I’ll get the whole thing started, but I’m really looking for your stories. Send us your most memorable outing, we’ll publish the best and brightest, the most harrowing and embarrassing- and we’re not interested in the “perfect gig” (ha), rather the more unusual encounters…..for example:

It must have been about 1976, a cold night on the Iowa plains just before Christmas. This was my sensitive-singer/songwriter period, with a stunning afro, a wispy beard, an old vest and an older guitar (I wish I still had that one, a ’29 Gibson Nick Lucas). I was on my way to my fiancé’s home in Spencer, with a stop at a so-called “club” in Mason City (coincidentally the hometown of  Meredith Wilson’s, composer of the great  “Music Man”).

I’d never been to the place before, it was booked by my agent at the time, and I should have smelled a rat before I walked in the door. I don’t know what my agent told them about me to convince them to hire me, but none of it was true. I think I was the first live entertainment they’d had, and as inexperienced as they were, there was no lack of preparation. The owners had built a one-man stage in the corner, about 10 feet from the pool table.  As befitting the season, the stage was ringed with Christmas lights, with a nice sign; unfortunately the sign announced me as “Kris Kringle” (arrgh….) like I was supposed to in a red fat suit.

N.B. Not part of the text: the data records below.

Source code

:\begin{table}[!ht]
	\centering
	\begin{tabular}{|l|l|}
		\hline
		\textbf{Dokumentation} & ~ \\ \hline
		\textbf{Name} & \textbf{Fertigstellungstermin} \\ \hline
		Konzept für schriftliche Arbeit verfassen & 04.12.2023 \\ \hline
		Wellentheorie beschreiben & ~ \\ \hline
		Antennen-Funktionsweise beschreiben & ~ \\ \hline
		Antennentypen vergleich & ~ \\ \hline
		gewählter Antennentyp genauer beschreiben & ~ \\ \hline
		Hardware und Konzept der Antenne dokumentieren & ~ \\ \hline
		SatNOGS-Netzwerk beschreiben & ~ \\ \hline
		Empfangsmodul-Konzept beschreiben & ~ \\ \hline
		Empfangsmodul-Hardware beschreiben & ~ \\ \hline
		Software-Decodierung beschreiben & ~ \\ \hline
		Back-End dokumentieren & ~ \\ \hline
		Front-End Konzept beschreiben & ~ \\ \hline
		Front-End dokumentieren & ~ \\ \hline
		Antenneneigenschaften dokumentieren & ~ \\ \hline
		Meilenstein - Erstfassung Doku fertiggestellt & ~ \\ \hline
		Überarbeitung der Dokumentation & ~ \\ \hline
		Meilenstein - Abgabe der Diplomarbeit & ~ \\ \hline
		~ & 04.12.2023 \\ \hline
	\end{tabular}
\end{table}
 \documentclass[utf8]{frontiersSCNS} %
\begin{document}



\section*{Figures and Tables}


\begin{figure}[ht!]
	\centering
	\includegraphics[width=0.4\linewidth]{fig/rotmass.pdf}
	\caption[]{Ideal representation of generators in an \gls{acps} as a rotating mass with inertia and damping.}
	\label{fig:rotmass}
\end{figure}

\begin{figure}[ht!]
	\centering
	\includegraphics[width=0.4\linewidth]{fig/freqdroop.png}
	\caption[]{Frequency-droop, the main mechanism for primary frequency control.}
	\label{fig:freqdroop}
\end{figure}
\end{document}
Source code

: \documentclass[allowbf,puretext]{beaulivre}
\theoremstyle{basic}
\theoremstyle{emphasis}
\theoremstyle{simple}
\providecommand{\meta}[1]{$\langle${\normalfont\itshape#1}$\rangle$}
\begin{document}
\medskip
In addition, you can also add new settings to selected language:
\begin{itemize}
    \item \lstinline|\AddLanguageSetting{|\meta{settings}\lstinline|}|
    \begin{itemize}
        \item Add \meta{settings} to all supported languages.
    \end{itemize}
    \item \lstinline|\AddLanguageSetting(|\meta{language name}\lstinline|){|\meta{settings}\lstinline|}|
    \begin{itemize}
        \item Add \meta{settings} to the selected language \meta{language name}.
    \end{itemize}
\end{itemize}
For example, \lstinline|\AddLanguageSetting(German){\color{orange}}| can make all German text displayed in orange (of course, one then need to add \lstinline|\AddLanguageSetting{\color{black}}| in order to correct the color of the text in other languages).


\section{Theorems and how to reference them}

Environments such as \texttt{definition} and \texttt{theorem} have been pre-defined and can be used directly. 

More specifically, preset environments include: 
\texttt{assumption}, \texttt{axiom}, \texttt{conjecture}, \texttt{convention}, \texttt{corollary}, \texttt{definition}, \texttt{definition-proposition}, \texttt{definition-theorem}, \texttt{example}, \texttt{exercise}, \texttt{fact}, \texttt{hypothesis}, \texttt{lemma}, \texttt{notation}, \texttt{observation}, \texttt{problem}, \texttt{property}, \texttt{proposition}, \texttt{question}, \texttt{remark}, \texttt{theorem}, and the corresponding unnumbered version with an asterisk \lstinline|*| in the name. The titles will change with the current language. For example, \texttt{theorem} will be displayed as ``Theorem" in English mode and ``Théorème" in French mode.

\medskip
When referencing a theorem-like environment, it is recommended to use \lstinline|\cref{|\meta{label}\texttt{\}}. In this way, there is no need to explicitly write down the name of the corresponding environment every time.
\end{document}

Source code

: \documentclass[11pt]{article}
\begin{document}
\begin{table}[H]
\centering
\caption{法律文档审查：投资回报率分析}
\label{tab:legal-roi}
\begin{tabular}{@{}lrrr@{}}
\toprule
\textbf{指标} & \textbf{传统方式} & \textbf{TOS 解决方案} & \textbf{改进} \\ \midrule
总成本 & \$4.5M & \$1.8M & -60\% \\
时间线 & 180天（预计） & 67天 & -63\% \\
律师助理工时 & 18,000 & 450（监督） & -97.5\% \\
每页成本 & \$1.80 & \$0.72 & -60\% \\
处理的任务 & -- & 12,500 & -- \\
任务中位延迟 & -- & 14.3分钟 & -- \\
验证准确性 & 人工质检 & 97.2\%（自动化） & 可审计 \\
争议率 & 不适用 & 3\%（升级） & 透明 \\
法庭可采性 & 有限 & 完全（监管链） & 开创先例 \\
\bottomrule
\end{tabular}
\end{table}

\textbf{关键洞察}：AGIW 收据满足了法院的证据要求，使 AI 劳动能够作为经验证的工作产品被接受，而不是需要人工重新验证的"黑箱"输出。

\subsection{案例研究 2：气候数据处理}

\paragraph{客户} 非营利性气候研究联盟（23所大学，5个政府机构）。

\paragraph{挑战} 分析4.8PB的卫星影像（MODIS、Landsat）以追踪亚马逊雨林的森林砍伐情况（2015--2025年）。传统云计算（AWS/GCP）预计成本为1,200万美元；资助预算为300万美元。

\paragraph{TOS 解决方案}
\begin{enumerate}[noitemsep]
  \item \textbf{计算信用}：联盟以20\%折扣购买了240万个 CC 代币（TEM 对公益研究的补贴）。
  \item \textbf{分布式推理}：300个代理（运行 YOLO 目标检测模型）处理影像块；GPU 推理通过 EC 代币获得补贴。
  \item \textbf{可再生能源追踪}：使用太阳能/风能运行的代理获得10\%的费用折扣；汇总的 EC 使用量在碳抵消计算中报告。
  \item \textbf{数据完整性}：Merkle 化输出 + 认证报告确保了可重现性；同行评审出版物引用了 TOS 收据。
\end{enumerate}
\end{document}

Everybody seemed friendly, though, so I set up my PA and tuned up the ol’ sixer.  My repertoire at the time consisted of some original songs, a few instrumentals, and a fair amount of swing and old jazz tunes, and I headed straight for my best stuff, my sure-fire crowd-pleasers, not exactly pandering, but starting to suspect that it might be a tough night.

What crowd there was had moved to the front of the bar, as far away from me as they could get.  One brave couple continued with their pool game, he with a lovely cowboy outfit including a nice belt with a hand-tooled “Leonard” in big letters, she with a medium-height beehive.  After about two numbers the brave cowpoke came to the stage and asked me if I played any country. I knew that what I called “country” wasn’t the kind that was on their juke box, and wouldn’t be recognized as such, but I launched into “Miss the Mississisppi and Me”.  It didn’t seem to be working.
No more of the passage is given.